Question: Testing for DE genes
1
2.1 years ago by
Lennart.Vermander10 wrote:

Hello everyone

For a group project, we had to process a raw micro array data set using bioconductor and draw some conclusions. We chose this data set for our project. We looked a bit at the data and preprocessed it, but when we wanted to test for differential expressed genes, we got some strange results. Only a couple of genes showed up as DE, where we expected a lot more. The last few days we've searched through our code for errors and possible explanations, but we don't seem to find any differences in method of working from the examples we got. Can anyone could spot an obvious error in our code or give us another way to work? The code shows the part where we tested for DE genes.

#Obtain expression values
##########################
biocLite("affyPLM")
library("affyPLM")
eset<-threestep(affy.data,background.method="RMA.2",normalize.method="quantile", summary.method="median.polish")
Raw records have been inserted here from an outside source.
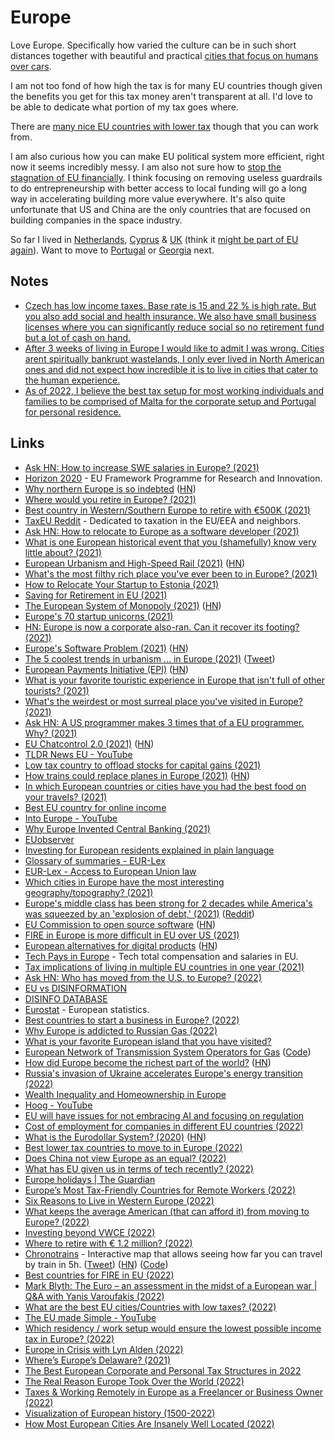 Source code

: # Europe

Love Europe. Specifically how varied the culture can be in such short distances together with beautiful and practical [cities that focus on humans over cars](https://twitter.com/ryanoferguson/status/1521745658855792645).

I am not too fond of how high the tax is for many EU countries though given the benefits you get for this tax money aren't transparent at all. I'd love to be able to dedicate what portion of my tax goes where.

There are [many nice EU countries with lower tax](https://www.youtube.com/watch?v=qnUa3BZLoSA) though that you can work from.

I am also curious how you can make EU political system more efficient, right now it seems incredibly messy. I am also not sure how to [stop the stagnation of EU financially](https://twitter.com/zebulgar/status/1525201411641856001). I think focusing on removing useless guardrails to do entrepreneurship with better access to local funding will go a long way in accelerating building more value everywhere. It's also quite unfortunate that US and China are the only countries that are focused on building companies in the space industry.

So far I lived in [Netherlands](netherlands.md), [Cyprus](cyprus.md) & [UK](united-kingdom.md) (think it [might be part of EU again](https://twitter.com/DanielLambert29/status/1532991072158220288)). Want to move to [Portugal](portugal.md) or [Georgia](georgia.md) next.

## Notes

- [Czech has low income taxes. Base rate is 15 and 22 % is high rate. But you also add social and health insurance. We also have small business licenses where you can significantly reduce social so no retirement fund but a lot of cash on hand.](https://www.reddit.com/r/eupersonalfinance/comments/we1pod/about_7000_to_15000_income_per_month_how_to_invest/)
- [After 3 weeks of living in Europe I would like to admit I was wrong. Cities arent spiritually bankrupt wastelands, I only ever lived in North American ones and did not expect how incredible it is to live in cities that cater to the human experience.](https://twitter.com/lilbabygandhi/status/1573683284416102402)
- [As of 2022, I believe the best tax setup for most working individuals and families to be comprised of Malta for the corporate setup and Portugal for personal residence.](https://jeangalea.com/low-tax-europe/)

## Links

- [Ask HN: How to increase SWE salaries in Europe? (2021)](https://news.ycombinator.com/item?id=25766884)
- [Horizon 2020](https://ec.europa.eu/programmes/horizon2020/en) - EU Framework Programme for Research and Innovation.
- [Why northern Europe is so indebted](https://theloop.ecpr.eu/why-northern-europe-is-so-indebted/) ([HN](https://news.ycombinator.com/item?id=26325765))
- [Where would you retire in Europe? (2021)](https://www.reddit.com/r/EuropeFIRE/comments/lxeqpb/where_would_you_retire_in_europe/)
- [Best country in Western/Southern Europe to retire with €500K (2021)](https://www.reddit.com/r/EuropeFIRE/comments/m2tnhv/best_country_in_westernsouthern_europe_to_retire/)
- [TaxEU Reddit](https://www.reddit.com/r/TaxEU/) - Dedicated to taxation in the EU/EEA and neighbors.
- [Ask HN: How to relocate to Europe as a software developer (2021)](https://news.ycombinator.com/item?id=26722428)
- [What is one European historical event that you (shamefully) know very little about? (2021)](https://www.reddit.com/r/AskEurope/comments/mn1d9e/what_is_one_european_historical_event_that_you/)
- [European Urbanism and High-Speed Rail (2021)](https://pedestrianobservations.com/2021/04/04/european-urbanism-and-high-speed-rail/) ([HN](https://news.ycombinator.com/item?id=26746487))
- [What's the most filthy rich place you've ever been to in Europe? (2021)](https://www.reddit.com/r/AskEurope/comments/mqq8yv/whats_the_most_filthy_rich_place_youve_ever_been/)
- [How to Relocate Your Startup to Estonia (2021)](https://twitter.com/adekunle_idlas/status/1386333433044115456)
- [Saving for Retirement in EU (2021)](https://www.reddit.com/r/eupersonalfinance/comments/mzj8u2/saving_for_retirement_in_eu/)
- [The European System of Monopoly (2021)](https://thecounterbalance.substack.com/p/the-european-system-of-monopoly) ([HN](https://news.ycombinator.com/item?id=26989282))
- [Europe's 70 startup unicorns (2021)](https://sifted.eu/articles/europe-unicorns-2021/)
- [HN: Europe is now a corporate also-ran. Can it recover its footing? (2021)](https://news.ycombinator.com/item?id=27479428)
- [Europe's Software Problem (2021)](https://berthub.eu/articles/posts/europes-software-problem/) ([HN](https://news.ycombinator.com/item?id=27513412))
- [The 5 coolest trends in urbanism ... in Europe (2021)](https://www.volts.wtf/p/the-5-coolest-trends-in-urbanism) ([Tweet](https://twitter.com/patrickc/status/1408793827234574336))
- [European Payments Initiative (EPI)](https://www.epicompany.eu/) ([HN](https://news.ycombinator.com/item?id=28392389))
- [What is your favorite touristic experience in Europe that isn't full of other tourists? (2021)](https://www.reddit.com/r/AskEurope/comments/q32wlz/what_is_your_favorite_touristic_experience_in/)
- [What's the weirdest or most surreal place you've visited in Europe? (2021)](https://www.reddit.com/r/AskEurope/comments/q55uo8/whats_the_weirdest_or_most_surreal_place_youve/)
- [Ask HN: A US programmer makes 3 times that of a EU programmer. Why? (2021)](https://news.ycombinator.com/item?id=28837590)
- [EU Chatcontrol 2.0 (2021)](https://peertube.european-pirates.eu/videos/watch/d64e6e10-0ad0-4b37-8813-3f5bc329f03b) ([HN](https://news.ycombinator.com/item?id=29066894))
- [TLDR News EU - YouTube](https://www.youtube.com/c/TLDRNewsEU/videos)
- [Low tax country to offload stocks for capital gains (2021)](https://www.reddit.com/r/EuropeFIRE/comments/qn7ied/looking_for_a_low_tax_country_to_offload_my/)
- [How trains could replace planes in Europe (2021)](https://www.economist.com/europe/2021/11/11/how-trains-could-replace-planes-in-europe) ([HN](https://news.ycombinator.com/item?id=29190495))
- [In which European countries or cities have you had the best food on your travels? (2021)](https://www.reddit.com/r/AskEurope/comments/qtjz7w/in_which_european_countries_or_cities_have_you/)
- [Best EU country for online income](https://www.reddit.com/r/EuropeFIRE/comments/qvd4bk/best_eu_country_for_online_income/)
- [Into Europe - YouTube](https://www.youtube.com/c/IntoEurope/videos)
- [Why Europe Invented Central Banking (2021)](https://www.youtube.com/watch?v=0TBAJb-O2Oo)
- [EUobserver](https://euobserver.com/)
- [Investing for European residents explained in plain language](https://indexfundinvestor.eu/)
- [Glossary of summaries - EUR-Lex](https://eur-lex.europa.eu/summary/glossary/eu_institutions.html)
- [EUR-Lex - Access to European Union law](https://eur-lex.europa.eu/homepage.html)
- [Which cities in Europe have the most interesting geography/topography? (2021)](https://www.reddit.com/r/AskEurope/comments/ra5mco/which_cities_in_europe_have_the_most_interesting/)
- [Europe's middle class has been strong for 2 decades while America's was squeezed by an 'explosion of debt,' (2021)](https://www.businessinsider.com/middle-class-europe-america-debt-world-inequality-report-housing-picketty-2021-12) ([Reddit](https://www.reddit.com/r/Economics/comments/rbljhi/europes_middle_class_has_been_strong_for_2/))
- [EU Commission to open source software](https://ec.europa.eu/commission/presscorner/detail/en/ip_21_6649) ([HN](https://news.ycombinator.com/item?id=29509902))
- [FIRE in Europe is more difficult in EU over US (2021)](https://www.reddit.com/r/EuropeFIRE/comments/rg5rcb/the_us_vs_eu_debate_fire_in_europe_is_more/)
- [European alternatives for digital products](https://european-alternatives.eu/) ([HN](https://news.ycombinator.com/item?id=29627097))
- [Tech Pays in Europe](https://techpays.eu/) - Tech total compensation and salaries in EU.
- [Tax implications of living in multiple EU countries in one year (2021)](https://www.reddit.com/r/eupersonalfinance/comments/rt1fyh/tax_implications_of_living_in_multiple_eu/)
- [Ask HN: Who has moved from the U.S. to Europe? (2022)](https://news.ycombinator.com/item?id=30073066)
- [EU vs DISINFORMATION](https://euvsdisinfo.eu/)
- [DISINFO DATABASE](https://euvsdisinfo.eu/disinformation-cases/)
- [Eurostat](https://ec.europa.eu/eurostat) - European statistics.
- [Best countries to start a business in Europe? (2022)](https://www.reddit.com/r/cscareerquestionsEU/comments/svayry/what_are_the_best_countries_to_start_a_business/)
- [Why Europe is addicted to Russian Gas (2022)](https://www.youtube.com/watch?v=bpjR_77HPnQ)
- [What is your favorite European island that you have visited?](https://www.reddit.com/r/AskEurope/comments/tcbcpq/what_is_your_favourite_european_island_that_you/)
- [European Network of Transmission System Operators for Gas](https://transparency.entsog.eu/#/map) ([Code](https://github.com/berthubert/gazproject))
- [How did Europe become the richest part of the world?](https://aeon.co/essays/how-did-europe-become-the-richest-part-of-the-world) ([HN](https://news.ycombinator.com/item?id=30742048))
- [Russia's invasion of Ukraine accelerates Europe's energy transition (2022)](https://twitter.com/ntsafos/status/1505248550975938560)
- [Wealth Inequality and Homeownership in Europe](https://www.jstor.org/stable/10.15609/annaeconstat2009.136.0027)
- [Hoog - YouTube](https://www.youtube.com/c/Hoogromulus/videos)
- [EU will have issues for not embracing AI and focusing on regulation](https://twitter.com/punk6529/status/1509832349986562048)
- [Cost of employment for companies in different EU countries (2022)](https://twitter.com/GergelyOrosz/status/1511394247500566533)
- [What is the Eurodollar System? (2020)](https://research.rabobank.com/markets/en/documents/279278_2475340_yourollover-dollar.pdf) ([HN](https://news.ycombinator.com/item?id=30974598))
- [Best lower tax countries to move to in Europe (2022)](https://www.reddit.com/r/EuropeFIRE/comments/u7ukpy/best_lower_tax_countries_to_move_to_in_europe/)
- [Does China not view Europe as an equal? (2022)](https://www.reddit.com/r/China/comments/u8uvs8/does_china_not_view_europe_as_an_equal/)
- [What has EU given us in terms of tech recently? (2022)](https://twitter.com/eigenrobot/status/1519026972831141896)
- [Europe holidays | The Guardian](https://www.theguardian.com/travel/europe)
- [Europe’s Most Tax-Friendly Countries for Remote Workers (2022)](https://www.youtube.com/watch?v=qnUa3BZLoSA)
- [Six Reasons to Live in Western Europe (2022)](https://www.youtube.com/watch?v=rtsik1A1FUY)
- [What keeps the average American (that can afford it) from moving to Europe? (2022)](https://twitter.com/peer_rich/status/1540791985627312129)
- [Investing beyond VWCE (2022)](https://www.reddit.com/r/eupersonalfinance/comments/w0dlv2/beyond_vwce/)
- [Where to retire with € 1.2 million? (2022)](https://www.reddit.com/r/EuropeFIRE/comments/w4kjkw/where_to_retire_with_12_million/)
- [Chronotrains](https://www.chronotrains.com/) - Interactive map that allows seeing how far you can travel by train in 5h. ([Tweet](https://twitter.com/_benjamintd/status/1552983329116504064)) ([HN](https://news.ycombinator.com/item?id=32276017)) ([Code](https://github.com/benjamintd/chronotrains))
- [Best countries for FIRE in EU (2022)](https://www.reddit.com/r/cscareerquestionsEU/comments/wlolr7/is_there_anything_better_for_fire_in_europe_than/)
- [Mark Blyth: The Euro – an assessment in the midst of a European war | Q&A with Yanis Varoufakis (2022)](https://www.youtube.com/watch?v=MWjKvehIumg)
- [What are the best EU cities/Countries with low taxes? (2022)](https://www.reddit.com/r/cscareerquestionsEU/comments/x7poyn/what_are_the_best_eu_citiescountries_with_low/)
- [The EU made Simple - YouTube](https://www.youtube.com/c/TheEUmadeSIMPLE/videos)
- [Which residency / work setup would ensure the lowest possible income tax in Europe? (2022)](https://www.reddit.com/r/eupersonalfinance/comments/y0aato/which_residency_work_setup_would_ensure_the/)
- [Europe in Crisis with Lyn Alden (2022)](https://www.youtube.com/watch?v=2Vy7b98yqkQ)
- [Where’s Europe’s Delaware? (2021)](https://europeanstraits.substack.com/p/wheres-europes-delaware)
- [The Best European Corporate and Personal Tax Structures in 2022](https://jeangalea.com/low-tax-europe/)
- [The Real Reason Europe Took Over the World (2022)](https://www.youtube.com/watch?v=9XECUXXbjhU)
- [Taxes & Working Remotely in Europe as a Freelancer or Business Owner (2022)](https://www.supportadventure.com/taxes-working-remotely-in-europe-as-a-freelancer-or-business-owner/)
- [Visualization of European history (1500-2022)](https://twitter.com/xruiztru/status/1589622943122075650)
- [How Most European Cities Are Insanely Well Located (2022)](https://www.youtube.com/watch?v=3uwVZJx1oyA)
#obtain the expression values on gene level with the function exprs()
e<-exprs(eset)
dim(e)

#construction of design matrix
library(limma)
treatment<-factor(c(rep("Tis11withLPS",3),rep("Tis11",3),rep("GFPwithLPS",3),rep("GFP",3)))
X<-model.matrix(~0+treatment)
colnames(X)<-c("GFP","GFPwithLPS","Tis11","Tis11withLPS")

#fit linear model
lm.fit<-lmFit(e,X)

#construction of contrasts
mc<-makeContrasts("Tis11withLPS-GFPwithLPS","Tis11-GFP","Tis11withLPS-Tis11","GFPwithLPS-GFP", levels=X)
c.fit<-contrasts.fit(lm.fit,mc)
eb<-eBayes(c.fit)

toptable(eb, sort.by = "logFC")
topTableF(eb)

modFpvalue <- eb\$F.p.value
indx <- p.adjust(modFpvalue, method = "bonferroni") < 0.05
sig <- modFpvalue[indx]
nsiggenes <- length(sig)
modified 2.1 years ago by Aaron Lun24k • written 2.1 years ago by Lennart.Vermander10
2
2.1 years ago by
Aaron Lun24k
Cambridge, United Kingdom
Aaron Lun24k wrote:

A Bonferroni adjustment for genome-wide data analysis is crazy. You should be using method="BH" instead, if you want to the correction manually via p.adjust. topTable does it automatically anyway, so why not let it do the job for you? Just set n=Inf to get statistics for all genes, and p.value=0.05 to get DE genes.

Most of the code is basically copy-paste from the examples we got, including the use of Bonferonni. But I don't really think the error lies in the correction method. With Bonferonni we got 10 DE genes and with BH that still was only a meager 20 genes. On such a large dataset, that just seems way too low.

4

In that case, there are several other possibilities:

• Have you filtered out low-abundance genes?
• Are there outlier or low-quality arrays to be removed or downweighted with arrayWeights?
• Is there a mean-variance trend that warrants the use of trend=TRUE in eBayes?
• If there are outlier variances, setting robust=TRUE in eBayes may also be useful.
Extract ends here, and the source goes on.